What would the amendment mean for gender-affirming care?

While Entin was skeptical of the amendment conflicting with consent laws, he was dismissive when it comes to its impact on gender-affirming care.

“That strikes me as a real reach,” he said of the argument.

Opponents of the reproductive rights amendment contend it would allow minors to get gender-affirming care up to and including surgery without parents even knowing. Physicians have repeatedly asserted that they don’t offer surgery to minors and that other treatment like hormone therapy requires parental consent.

That hasn’t stopped political groups from running ads making the claim, and it hasn’t stopped politicians from repeating it on the campaign trail. LaRose described gender-affirming care as “child abuse.” His opponent for the Republican U.S. Senate nomination, Bernie Moreno, described it as “mutilation.”

The amendment carries a provision describing reproductive decisions as “including but not limited to” a handful of services like contraception, fertility treatment and abortion. That phrasing is intentionally open-ended, and Entin allowed it’s possible that other sorts of care might fit under the umbrella. But he argued courts have significant experience determining what does and doesn’t fit into a list, and the amendment is silent on gender-affirming care.

“Not only is (the amendment) silent, but it’s hard to envision how you could bring gender-affirming care into the amendment through ‘including but not limited to’ language,” Entin said.

“So, I think it is — to be kind — I think it is unlikely that a court would read this amendment as protecting a right to gender-affirming care for anyone of whatever age,” he added.

Kobil was just as dismissive of opponents’ arguments about gender-affirming care, but he took a different tack.

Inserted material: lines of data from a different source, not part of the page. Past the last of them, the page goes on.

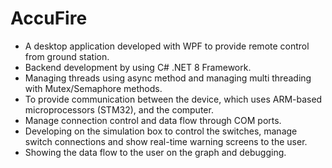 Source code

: # AccuFire

- A desktop application developed with WPF to provide remote control from ground station.
- Backend development by using C# .NET 8 Framework.
- Managing threads using async method and managing multi threading with Mutex/Semaphore methods.
- To provide communication between the device, which uses ARM-based microprocessors (STM32), and the computer.
- Manage connection control and data flow through COM ports.
- Developing on the simulation box to control the switches, manage switch connections and show real-time warning screens to the user.
- Showing the data flow to the user on the graph and debugging.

After 40 years of practicing law, Kobil said, he knows a straw man argument when he sees it.

“Polling is better for gender-affirming care,” he explained. “That’s why they’re not seeking to engage directly on abortion, and why they want to distract from the fact that Ohio has severely limited the ability of, say, a 10-year-old to obtain an abortion after she has been raped.

“They don’t want to talk about that,” he added. “They’d much rather talk about something that’s not directly raised by the amendment.”